• **What is required**
The entries that follow should be repeated exactly, with no pictures kept.

• **Provided material**

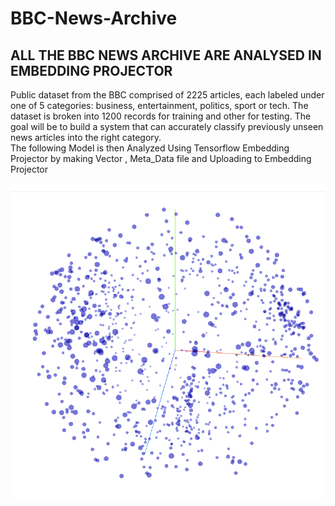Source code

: # BBC-News-Archive

## ALL THE BBC NEWS ARCHIVE ARE ANALYSED IN EMBEDDING PROJECTOR 
Public dataset from the BBC comprised of 2225 articles, each labeled under one of 5 categories: business, entertainment, politics, sport or tech.
The dataset is broken into 1200 records for training and other for testing. The goal will be to build a system that can accurately classify previously unseen news articles into the right category.<br>
The following Model is then Analyzed Using Tensorflow Embedding Projector by making Vector , Meta_Data file and Uploading to Embedding Projector

<div align="center">
  <img src="Embedding Projector.png" alt ="Embedding Projector BBC NEWS Archive"><br><br>
</div>
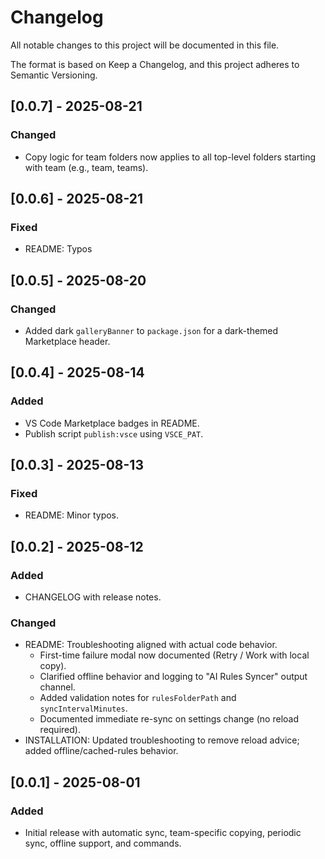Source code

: # Changelog

All notable changes to this project will be documented in this file.

The format is based on Keep a Changelog, and this project adheres to Semantic Versioning.

## [0.0.7] - 2025-08-21

### Changed
- Copy logic for team folders now applies to all top-level folders starting with team (e.g., team, teams).

## [0.0.6] - 2025-08-21

### Fixed
- README: Typos

## [0.0.5] - 2025-08-20

### Changed
- Added dark `galleryBanner` to `package.json` for a dark-themed Marketplace header.

## [0.0.4] - 2025-08-14

### Added
- VS Code Marketplace badges in README.
- Publish script `publish:vsce` using `VSCE_PAT`.

## [0.0.3] - 2025-08-13

### Fixed
- README: Minor typos.

## [0.0.2] - 2025-08-12
### Added
- CHANGELOG with release notes.

### Changed
- README: Troubleshooting aligned with actual code behavior.
  - First-time failure modal now documented (Retry / Work with local copy).
  - Clarified offline behavior and logging to "AI Rules Syncer" output channel.
  - Added validation notes for `rulesFolderPath` and `syncIntervalMinutes`.
  - Documented immediate re-sync on settings change (no reload required).
- INSTALLATION: Updated troubleshooting to remove reload advice; added offline/cached-rules behavior.

## [0.0.1] - 2025-08-01
### Added
- Initial release with automatic sync, team-specific copying, periodic sync, offline support, and commands.


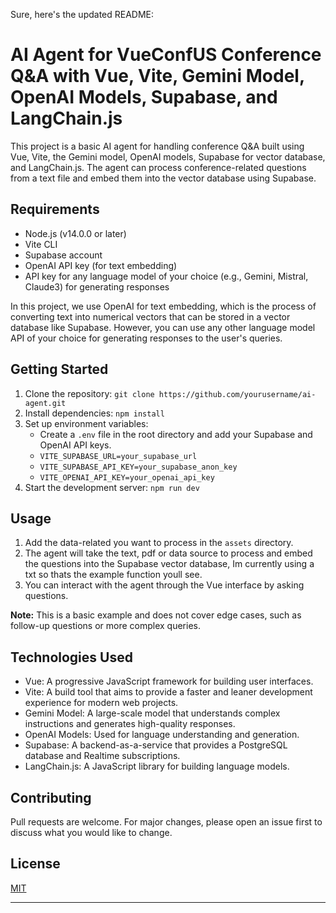 Sure, here's the updated README:

# AI Agent for VueConfUS Conference Q&A with Vue, Vite, Gemini Model, OpenAI Models, Supabase, and LangChain.js

This project is a basic AI agent for handling conference Q&A built using Vue, Vite, the Gemini model, OpenAI models, Supabase for vector database, and LangChain.js. The agent can process conference-related questions from a text file and embed them into the vector database using Supabase.

## Requirements

- Node.js (v14.0.0 or later)
- Vite CLI
- Supabase account
- OpenAI API key (for text embedding)
- API key for any language model of your choice (e.g., Gemini, Mistral, Claude3) for generating responses

In this project, we use OpenAI for text embedding, which is the process of converting text into numerical vectors that can be stored in a vector database like Supabase. However, you can use any other language model API of your choice for generating responses to the user's queries.

## Getting Started

1. Clone the repository: `git clone https://github.com/yourusername/ai-agent.git`
2. Install dependencies: `npm install`
3. Set up environment variables:
   - Create a `.env` file in the root directory and add your Supabase and OpenAI API keys.
   - `VITE_SUPABASE_URL=your_supabase_url`
   - `VITE_SUPABASE_API_KEY=your_supabase_anon_key`
   - `VITE_OPENAI_API_KEY=your_openai_api_key`
4. Start the development server: `npm run dev`

## Usage

1. Add the data-related you want to process in the `assets` directory.
2. The agent will take the text, pdf or data source to process and embed the questions into the Supabase vector database, Im currently using a txt so thats the example function youll see.
3. You can interact with the agent through the Vue interface by asking questions.

**Note:** This is a basic example and does not cover edge cases, such as follow-up questions or more complex queries.

## Technologies Used

- Vue: A progressive JavaScript framework for building user interfaces.
- Vite: A build tool that aims to provide a faster and leaner development experience for modern web projects.
- Gemini Model: A large-scale model that understands complex instructions and generates high-quality responses.
- OpenAI Models: Used for language understanding and generation.
- Supabase: A backend-as-a-service that provides a PostgreSQL database and Realtime subscriptions.
- LangChain.js: A JavaScript library for building language models.

## Contributing

Pull requests are welcome. For major changes, please open an issue first to discuss what you would like to change.

## License

[MIT](https://choosealicense.com/licenses/mit/)

---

• **Response to the exercise**
Source code

: # BBC-News-Archive

## ALL THE BBC NEWS ARCHIVE ARE ANALYSED IN EMBEDDING PROJECTOR 
Public dataset from the BBC comprised of 2225 articles, each labeled under one of 5 categories: business, entertainment, politics, sport or tech.
The dataset is broken into 1200 records for training and other for testing. The goal will be to build a system that can accurately classify previously unseen news articles into the right category.<br>
The following Model is then Analyzed Using Tensorflow Embedding Projector by making Vector , Meta_Data file and Uploading to Embedding Projector

<div align="center">
  <img src="Embedding Projector.png" alt ="Embedding Projector BBC NEWS Archive"><br><br>
</div>
Source code

: # Changelog

All notable changes to this project will be documented in this file.

The format is based on Keep a Changelog, and this project adheres to Semantic Versioning.

## [0.0.7] - 2025-08-21

### Changed
- Copy logic for team folders now applies to all top-level folders starting with team (e.g., team, teams).

## [0.0.6] - 2025-08-21

### Fixed
- README: Typos

## [0.0.5] - 2025-08-20

### Changed
- Added dark `galleryBanner` to `package.json` for a dark-themed Marketplace header.

## [0.0.4] - 2025-08-14

### Added
- VS Code Marketplace badges in README.
- Publish script `publish:vsce` using `VSCE_PAT`.

## [0.0.3] - 2025-08-13

### Fixed
- README: Minor typos.

## [0.0.2] - 2025-08-12
### Added
- CHANGELOG with release notes.

### Changed
- README: Troubleshooting aligned with actual code behavior.
  - First-time failure modal now documented (Retry / Work with local copy).
  - Clarified offline behavior and logging to "AI Rules Syncer" output channel.
  - Added validation notes for `rulesFolderPath` and `syncIntervalMinutes`.
  - Documented immediate re-sync on settings change (no reload required).
- INSTALLATION: Updated troubleshooting to remove reload advice; added offline/cached-rules behavior.

## [0.0.1] - 2025-08-01
### Added
- Initial release with automatic sync, team-specific copying, periodic sync, offline support, and commands.


 Sure, here's the updated README:

# AI Agent for VueConfUS Conference Q&A with Vue, Vite, Gemini Model, OpenAI Models, Supabase, and LangChain.js

This project is a basic AI agent for handling conference Q&A built using Vue, Vite, the Gemini model, OpenAI models, Supabase for vector database, and LangChain.js. The agent can process conference-related questions from a text file and embed them into the vector database using Supabase.

## Requirements

- Node.js (v14.0.0 or later)
- Vite CLI
- Supabase account
- OpenAI API key (for text embedding)
- API key for any language model of your choice (e.g., Gemini, Mistral, Claude3) for generating responses

In this project, we use OpenAI for text embedding, which is the process of converting text into numerical vectors that can be stored in a vector database like Supabase. However, you can use any other language model API of your choice for generating responses to the user's queries.

## Getting Started

1. Clone the repository: `git clone https://github.com/yourusername/ai-agent.git`
2. Install dependencies: `npm install`
3. Set up environment variables:
   - Create a `.env` file in the root directory and add your Supabase and OpenAI API keys.
   - `VITE_SUPABASE_URL=your_supabase_url`
   - `VITE_SUPABASE_API_KEY=your_supabase_anon_key`
   - `VITE_OPENAI_API_KEY=your_openai_api_key`
4. Start the development server: `npm run dev`

## Usage

1. Add the data-related you want to process in the `assets` directory.
2. The agent will take the text, pdf or data source to process and embed the questions into the Supabase vector database, Im currently using a txt so thats the example function youll see.
3. You can interact with the agent through the Vue interface by asking questions.

**Note:** This is a basic example and does not cover edge cases, such as follow-up questions or more complex queries.

## Technologies Used

- Vue: A progressive JavaScript framework for building user interfaces.
- Vite: A build tool that aims to provide a faster and leaner development experience for modern web projects.
- Gemini Model: A large-scale model that understands complex instructions and generates high-quality responses.
- OpenAI Models: Used for language understanding and generation.
- Supabase: A backend-as-a-service that provides a PostgreSQL database and Realtime subscriptions.
- LangChain.js: A JavaScript library for building language models.

## Contributing

Pull requests are welcome. For major changes, please open an issue first to discuss what you would like to change.

## License

[MIT](https://choosealicense.com/licenses/mit/)

---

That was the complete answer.